Our phonemic friend
English Teaching Professional, 47, November 2006.
Richard Ostick – SQM and Director of Studies, Kingsway English Centre, Worcester
Richard Ostick laments the apparent demise of the phonemic symbol chart.


Unfortunately, I was unable to attend the IATEFL Conference in Cardiff last year. So, to see what I had missed, I trawled through the list of presentations. I found that I had missed such delights as ‘Sexing up ESP teaching’ and ‘Reflection and reflexivity’ (which sounds painful!). However, as usual I was surprised, or I should say, not surprised, to see only a handful of presentations dedicated to an area of language that is central to successful and effective communication: pronunciation.

Approaching pronunciation

This, sadly for our learners, seems to be the case with most new coursebooks too. I recently picked up some sample copies at a conference in London. I was really pleased with their shiny covers, up-to-date illustrations and attention to collocation, but was dismayed at the lipservice (usually in the form of a ‘pronunciation spot’ in the review section of a unit) given to such an essential part of language learning. However, after closer inspection of the IATEFL presentation titles I realised how much the different aspects of pronunciation could and/or should have been contained within the delivery of many of the topics. There is pronunciation to be found in everything and this is how pronunciation should be approached in our day-to-day teaching. As teachers, we need to adopt this approach in our work. One useful way to do this is by systematically teaching our learners the phonemic symbol chart (see page 43). We are required to have an in-depth knowledge of such things as the tense system, and so should also have an in-depth knowledge of the individual sounds that make up the language we teach. There are, of course, other areas of pronunciation that are important. Intonation, for example, is a vital area for successful communication but it can be difficult to teach as it is very intuitive and context-bound. However, the phonemic chart is something that is both tangible and teachable. It is our friend and should be our learners’ pal too.

Learning the chart

Learning the chart may crop up in a little more depth if they go on to take further courses, but they tend to forget about it unless they go on to do a masters in EFL, EAP or applied linguistics! For this reason, I feel it should be something that teacher trainers should instil in trainees from the very beginning. There are numerous reasons why the chart is an invaluable tool for both learners and teachers:
•It helps in effective and productive recording of new vocabulary.
•It highlights the spelling/pronunciation dichotomy and helps learners to identify patterns, tendencies and exceptions.
•It helps learners to use dictionaries effectively.
•It raises awareness of individual problems.
•It provides a visual stimulus for correction.
•It helps learners to become more autonomous.
•It raises awareness of English phonology.
•It provides a stepping stone and a shortcut to teaching/learning other areas of pronunciation such as word stress and aspects of connected speech

The most important reason for integrating the phonemic chart into our teaching is that it is simply not included in a lot of materials that learners may come across throughout their learning career. I do understand that it has its shortcomings, including the fact that there are many sounds in accents and dialects that are not represented. However, it is simply a tool or model to help learners become more effective communicators and if we believe pronunciation is important in the learners’ quest for this, then we need to apply the model, or use the tool, to do so.

Teaching the chart

Here are some helpful hints for teaching the chart.
•Start with the alphabet. Point out the vowels. Ask how many letters there are (26) and how many sounds (45).
•Point out the importance of pronunciation and the difference between spelling and pronunciation: Write on the board I read the newspaper and ask a student to read it aloud. Then add the word yesterday. Ask them to read the sentence again. Point out the difference in the pronunciation of read.
•Tell the students that if they know the chart, they can say every word in the dictionary!
•Use hand gestures and just mouth the sounds to try to elicit each vowel sound. A gorilla impersonation is great for the /Ÿ/ sound.
•Elicit example words containing the sounds to write in their own copy of the chart.
•For the consonants, a useful prop is a remote control to ‘turn down’ the volume on the unvoiced consonants. Also, ask students to put their hands on their throats to feel the difference between voiced and unvoiced consonants.

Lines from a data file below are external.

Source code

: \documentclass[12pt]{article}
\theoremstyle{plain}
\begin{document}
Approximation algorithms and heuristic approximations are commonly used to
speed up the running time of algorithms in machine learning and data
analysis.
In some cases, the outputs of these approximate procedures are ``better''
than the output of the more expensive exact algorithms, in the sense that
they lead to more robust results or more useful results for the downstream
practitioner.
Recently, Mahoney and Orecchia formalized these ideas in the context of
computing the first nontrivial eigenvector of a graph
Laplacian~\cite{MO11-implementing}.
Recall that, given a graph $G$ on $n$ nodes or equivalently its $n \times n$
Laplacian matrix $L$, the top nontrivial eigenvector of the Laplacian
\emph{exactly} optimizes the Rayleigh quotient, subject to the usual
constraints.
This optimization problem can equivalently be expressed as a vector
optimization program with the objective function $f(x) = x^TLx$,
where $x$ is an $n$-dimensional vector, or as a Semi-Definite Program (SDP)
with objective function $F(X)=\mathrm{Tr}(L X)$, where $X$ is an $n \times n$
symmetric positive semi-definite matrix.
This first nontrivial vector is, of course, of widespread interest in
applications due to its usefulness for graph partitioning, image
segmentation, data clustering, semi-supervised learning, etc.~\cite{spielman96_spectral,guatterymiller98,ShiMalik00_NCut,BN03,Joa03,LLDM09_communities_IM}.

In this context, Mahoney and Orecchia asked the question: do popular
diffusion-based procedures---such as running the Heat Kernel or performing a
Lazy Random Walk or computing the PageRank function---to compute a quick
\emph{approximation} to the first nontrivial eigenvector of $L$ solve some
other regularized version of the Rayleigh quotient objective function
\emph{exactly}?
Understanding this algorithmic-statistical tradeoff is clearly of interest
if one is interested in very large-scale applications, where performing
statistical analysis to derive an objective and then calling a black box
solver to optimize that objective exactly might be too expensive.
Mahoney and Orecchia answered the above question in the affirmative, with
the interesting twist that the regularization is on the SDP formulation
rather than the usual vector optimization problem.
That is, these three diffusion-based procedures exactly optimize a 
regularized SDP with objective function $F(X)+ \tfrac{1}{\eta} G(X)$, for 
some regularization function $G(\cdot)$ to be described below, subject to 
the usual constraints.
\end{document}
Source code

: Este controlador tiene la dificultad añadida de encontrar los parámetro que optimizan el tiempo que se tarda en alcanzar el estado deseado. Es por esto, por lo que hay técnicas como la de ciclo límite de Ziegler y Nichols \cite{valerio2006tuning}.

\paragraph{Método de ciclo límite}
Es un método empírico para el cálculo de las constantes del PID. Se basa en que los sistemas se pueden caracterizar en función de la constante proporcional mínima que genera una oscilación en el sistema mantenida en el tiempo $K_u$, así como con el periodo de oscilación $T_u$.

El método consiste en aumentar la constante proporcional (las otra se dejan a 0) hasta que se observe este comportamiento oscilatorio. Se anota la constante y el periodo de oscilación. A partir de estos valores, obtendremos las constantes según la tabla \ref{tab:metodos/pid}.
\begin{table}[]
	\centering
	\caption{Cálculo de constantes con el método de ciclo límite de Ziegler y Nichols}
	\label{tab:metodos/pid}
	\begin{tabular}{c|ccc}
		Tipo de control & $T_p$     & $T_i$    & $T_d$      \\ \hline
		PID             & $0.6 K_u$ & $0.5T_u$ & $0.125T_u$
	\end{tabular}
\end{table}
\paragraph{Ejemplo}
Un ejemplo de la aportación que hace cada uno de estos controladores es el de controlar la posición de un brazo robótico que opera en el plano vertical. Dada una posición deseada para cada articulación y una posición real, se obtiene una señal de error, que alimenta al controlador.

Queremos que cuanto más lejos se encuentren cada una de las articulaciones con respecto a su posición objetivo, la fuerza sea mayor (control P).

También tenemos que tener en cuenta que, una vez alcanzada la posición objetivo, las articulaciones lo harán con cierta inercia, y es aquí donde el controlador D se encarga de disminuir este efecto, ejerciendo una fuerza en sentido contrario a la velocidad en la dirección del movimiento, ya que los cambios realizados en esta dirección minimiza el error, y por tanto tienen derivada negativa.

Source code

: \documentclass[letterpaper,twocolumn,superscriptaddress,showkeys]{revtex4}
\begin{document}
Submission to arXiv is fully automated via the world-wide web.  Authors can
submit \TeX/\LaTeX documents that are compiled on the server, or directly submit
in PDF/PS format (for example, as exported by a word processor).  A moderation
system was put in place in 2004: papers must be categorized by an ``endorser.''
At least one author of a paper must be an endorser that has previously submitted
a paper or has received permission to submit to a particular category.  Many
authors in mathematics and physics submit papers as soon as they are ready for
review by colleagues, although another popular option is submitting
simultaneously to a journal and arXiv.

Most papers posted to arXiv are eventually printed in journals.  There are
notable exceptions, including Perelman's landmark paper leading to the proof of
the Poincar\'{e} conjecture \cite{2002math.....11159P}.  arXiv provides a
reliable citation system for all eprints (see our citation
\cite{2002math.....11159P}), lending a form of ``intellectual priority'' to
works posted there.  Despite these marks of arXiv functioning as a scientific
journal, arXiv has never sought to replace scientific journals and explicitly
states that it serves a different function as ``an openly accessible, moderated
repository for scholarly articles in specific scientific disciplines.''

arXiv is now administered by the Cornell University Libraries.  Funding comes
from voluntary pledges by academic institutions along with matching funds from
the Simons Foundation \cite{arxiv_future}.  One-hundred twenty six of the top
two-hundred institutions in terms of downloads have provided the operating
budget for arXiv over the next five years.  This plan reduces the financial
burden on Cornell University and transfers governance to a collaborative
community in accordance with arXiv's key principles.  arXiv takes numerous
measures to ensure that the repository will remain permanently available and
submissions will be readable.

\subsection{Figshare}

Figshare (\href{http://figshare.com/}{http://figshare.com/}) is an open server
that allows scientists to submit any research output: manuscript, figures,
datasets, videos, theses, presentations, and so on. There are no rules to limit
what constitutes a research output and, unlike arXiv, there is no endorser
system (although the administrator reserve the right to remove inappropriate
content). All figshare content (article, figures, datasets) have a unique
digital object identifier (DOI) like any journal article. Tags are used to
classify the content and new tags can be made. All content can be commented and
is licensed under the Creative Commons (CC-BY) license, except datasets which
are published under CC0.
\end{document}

Teaching the phonemic chart is not an easy task to undertake, nor will the learners learn it instantly. However, through daily reference to individual sounds whenever they arise, a learner undertaking an intensive English course should be able to refer to the chart competently within a reasonably short space of time. I work in a school that specialises in short courses and at the end of the first day of each course there is a special lesson to introduce students to the phonemic chart. It is vital to keep this lesson light-hearted and fun, but to assure the students that it is more likely to be an error in pronunciation that will cause communication difficulties than an error in grammar.

From experience in the classroom and teacher training I have found that students often pick up and use the phonemic chart much more quickly and confidently than trainee teachers! This reflects on how useful students find it and how quickly they recognise its importance in their own learning development.


Richard Ostick has taught in both Czech Republic and Spain. He is Director of Studies at the Kingsway English Centre in Worcester, UK and is interested in all aspects of pronunciation, autonomous learning, and teacher development.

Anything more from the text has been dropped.